Dissolution de partis politiques en Guinée : des citoyens redoutent un retour au parti unique

Dissolution de partis politiques en Guinée : des citoyens redoutent un retour au parti unique

Dans un arrêté lu à la télévision nationale le vendredi 6 mars 2026, le ministère de l’Administration du territoire et de la Décentralisation a procédé à la dissolution de 40 partis politiques, dont les plus importants du pays, à savoir : l’UFDG, le RPG Arc-en-ciel, l’UFR. Le PDG-RDA fondé par Ahmed Sékou Touré, père de l’indépendance guinéenne n’a pas aussi échappé à cette vague de dissolutions. Cette décision du département en charge de l’administration du territoire suscite de vives réactions au sein de la population de Labé, où plusieurs citoyens n’ont pas manqué de fustiger l’acte du gouvernement.

Abdoulaye N’Diaye, citoyen de Labé, déplore cette décision. Il affirme avoir été alerté par la publication sur les réseaux sociaux d’images de certains opposants.

« C’est ce matin que j’ai vu une photo de Cellou Dalein, Alpha Condé et Sidya Touré, tous collés, annonçant la dissolution de leurs partis politiques.

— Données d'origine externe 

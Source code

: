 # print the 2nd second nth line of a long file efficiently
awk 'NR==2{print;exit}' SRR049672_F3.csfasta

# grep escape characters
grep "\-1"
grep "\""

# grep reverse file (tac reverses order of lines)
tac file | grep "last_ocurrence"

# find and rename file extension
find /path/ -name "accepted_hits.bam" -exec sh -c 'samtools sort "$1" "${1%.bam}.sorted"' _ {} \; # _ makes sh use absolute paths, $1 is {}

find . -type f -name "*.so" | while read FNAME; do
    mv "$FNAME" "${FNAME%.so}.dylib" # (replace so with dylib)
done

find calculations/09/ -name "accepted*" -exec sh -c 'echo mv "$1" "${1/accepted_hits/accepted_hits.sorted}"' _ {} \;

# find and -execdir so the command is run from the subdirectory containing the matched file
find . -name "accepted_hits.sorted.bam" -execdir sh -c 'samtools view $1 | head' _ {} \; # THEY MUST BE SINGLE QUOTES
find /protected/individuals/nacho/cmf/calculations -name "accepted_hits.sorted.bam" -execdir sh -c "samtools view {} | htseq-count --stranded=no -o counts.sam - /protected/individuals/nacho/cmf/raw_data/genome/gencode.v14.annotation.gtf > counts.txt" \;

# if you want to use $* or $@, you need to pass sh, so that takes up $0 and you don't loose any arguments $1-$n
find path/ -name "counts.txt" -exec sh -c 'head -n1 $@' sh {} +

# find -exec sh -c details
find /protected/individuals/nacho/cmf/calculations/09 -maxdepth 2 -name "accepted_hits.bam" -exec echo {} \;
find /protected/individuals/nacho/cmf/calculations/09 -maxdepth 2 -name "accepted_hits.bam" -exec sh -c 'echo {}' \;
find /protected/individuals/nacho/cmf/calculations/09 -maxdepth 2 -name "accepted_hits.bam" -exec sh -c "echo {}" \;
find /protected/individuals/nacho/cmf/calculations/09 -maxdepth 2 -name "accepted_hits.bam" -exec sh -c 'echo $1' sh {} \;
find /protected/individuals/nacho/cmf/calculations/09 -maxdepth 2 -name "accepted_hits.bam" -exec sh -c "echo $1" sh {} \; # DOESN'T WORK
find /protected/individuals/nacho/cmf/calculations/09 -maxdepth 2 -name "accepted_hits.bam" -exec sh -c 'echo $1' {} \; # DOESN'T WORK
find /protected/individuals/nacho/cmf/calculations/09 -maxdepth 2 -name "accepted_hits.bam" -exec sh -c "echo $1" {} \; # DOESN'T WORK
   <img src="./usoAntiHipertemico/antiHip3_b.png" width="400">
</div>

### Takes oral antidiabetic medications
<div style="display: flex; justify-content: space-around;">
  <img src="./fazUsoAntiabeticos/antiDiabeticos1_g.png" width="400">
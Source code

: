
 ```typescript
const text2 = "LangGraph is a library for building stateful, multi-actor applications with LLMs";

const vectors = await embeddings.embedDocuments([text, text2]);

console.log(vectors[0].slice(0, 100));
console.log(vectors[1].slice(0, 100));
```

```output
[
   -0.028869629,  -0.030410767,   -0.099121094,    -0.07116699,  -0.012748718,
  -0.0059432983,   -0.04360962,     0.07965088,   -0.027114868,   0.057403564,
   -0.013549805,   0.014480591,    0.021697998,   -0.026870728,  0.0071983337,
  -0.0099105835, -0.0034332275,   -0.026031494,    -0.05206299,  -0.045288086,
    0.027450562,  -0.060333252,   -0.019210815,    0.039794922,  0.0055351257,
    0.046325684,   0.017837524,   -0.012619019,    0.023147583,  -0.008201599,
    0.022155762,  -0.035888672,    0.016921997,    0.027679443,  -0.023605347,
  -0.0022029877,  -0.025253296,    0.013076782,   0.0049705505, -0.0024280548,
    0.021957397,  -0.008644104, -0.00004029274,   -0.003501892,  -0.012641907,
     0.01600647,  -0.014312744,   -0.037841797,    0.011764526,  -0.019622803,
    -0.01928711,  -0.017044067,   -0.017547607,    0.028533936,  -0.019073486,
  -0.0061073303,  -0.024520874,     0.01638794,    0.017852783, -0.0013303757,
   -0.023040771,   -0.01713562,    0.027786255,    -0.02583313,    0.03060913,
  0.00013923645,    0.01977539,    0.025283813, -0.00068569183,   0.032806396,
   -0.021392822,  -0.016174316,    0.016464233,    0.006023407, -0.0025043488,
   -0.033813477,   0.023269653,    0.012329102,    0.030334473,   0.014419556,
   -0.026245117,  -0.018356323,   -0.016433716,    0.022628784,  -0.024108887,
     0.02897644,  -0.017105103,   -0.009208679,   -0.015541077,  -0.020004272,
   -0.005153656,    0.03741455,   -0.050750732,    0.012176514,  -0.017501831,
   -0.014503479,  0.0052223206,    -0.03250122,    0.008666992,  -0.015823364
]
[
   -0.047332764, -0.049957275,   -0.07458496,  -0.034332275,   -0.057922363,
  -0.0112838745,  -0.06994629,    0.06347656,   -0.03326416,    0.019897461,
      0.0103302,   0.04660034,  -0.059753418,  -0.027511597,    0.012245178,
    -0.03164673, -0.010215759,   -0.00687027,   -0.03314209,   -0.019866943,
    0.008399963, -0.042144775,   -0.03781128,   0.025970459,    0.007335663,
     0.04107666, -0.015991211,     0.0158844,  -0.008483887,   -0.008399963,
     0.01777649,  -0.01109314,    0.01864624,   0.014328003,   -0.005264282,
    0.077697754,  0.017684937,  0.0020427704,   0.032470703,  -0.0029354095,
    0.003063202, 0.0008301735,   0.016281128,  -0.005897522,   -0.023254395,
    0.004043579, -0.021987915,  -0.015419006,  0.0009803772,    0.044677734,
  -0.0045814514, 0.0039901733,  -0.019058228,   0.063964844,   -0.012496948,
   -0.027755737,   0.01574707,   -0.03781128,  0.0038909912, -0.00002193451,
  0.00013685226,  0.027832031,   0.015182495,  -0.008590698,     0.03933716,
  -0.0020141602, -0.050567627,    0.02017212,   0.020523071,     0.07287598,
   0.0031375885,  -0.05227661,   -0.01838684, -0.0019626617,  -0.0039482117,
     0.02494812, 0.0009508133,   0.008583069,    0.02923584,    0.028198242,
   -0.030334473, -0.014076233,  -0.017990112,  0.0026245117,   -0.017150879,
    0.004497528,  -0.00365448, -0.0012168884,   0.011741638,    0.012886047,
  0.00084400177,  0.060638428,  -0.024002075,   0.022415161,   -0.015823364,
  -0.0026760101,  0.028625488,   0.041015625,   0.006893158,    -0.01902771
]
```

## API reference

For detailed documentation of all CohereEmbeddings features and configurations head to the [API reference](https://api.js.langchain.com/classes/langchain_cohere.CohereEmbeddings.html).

Pour moi, afin de maintenir une démocratie dans un pays, il faut laisser le multipartisme s’exprimer. Mais le constat est que, dans les régimes où les militaires sont installés au pouvoir, il n’y a presque plus de partis politiques. On peut citer des exemples comme la Guinée, le Mali ou encore le Burkina Faso. J’exhorte les dirigeants actuels à revoir cette décision et à laisser les citoyens exercer leur droit d’appartenir à un parti politique », explique-t-il.

Thierno Mouhamadou Diallo, enseignant de profession, s’inscrit dans la même dynamique pour dénoncer cette mesure.

« C’est quelque chose qui n’est pas joli. À un moment donné, ils ont dit qu’il y avait des partis politiques qui n’étaient pas en règle. Mais si l’on analyse depuis leur avènement à la tête du pays, on voit clairement leur intention envers ces partis politiques. Ils ne veulent pas que ces grands partis existent dans le pays afin de mener tranquillement leur politique. Mais je pense que cela ne peut pas décourager les militants de ces formations politiques. Ils doivent rester fidèles à leurs convictions, parce que tout finit un jour », déclare-t-il.

Un autre citoyen exprime également sa crainte de voir la Guinée retourner vers un système de parti unique.

« Moi, ce que je vois ici, c’est qu’ils veulent imposer un parti unique aux Guinéens. Et cela ne serait pas bon pour l’évolution de la démocratie dans notre pays. Ils ne doivent pas faire taire toutes les personnes qui ne sont pas avec eux. Je ne pense pas que tous ces partis politiques qui existent depuis longtemps ne soient pas en règle. C’est difficile à comprendre. C’est pourquoi je leur demande de revoir cette décision », indique Mamadou Aliou Baldé.

Il faut préciser que plusieurs de ces partis dissous étaient suspendus de toute activité depuis des mois. Une question reste cependant largement posée au sein de l’opinion : quel avenir politique pour ces grandes figures qui ont autrefois prétendu à la magistrature suprême, notamment Cellou Dalein Diallo, Sydia Touré et d’autres ? L’avenir nous édifiera.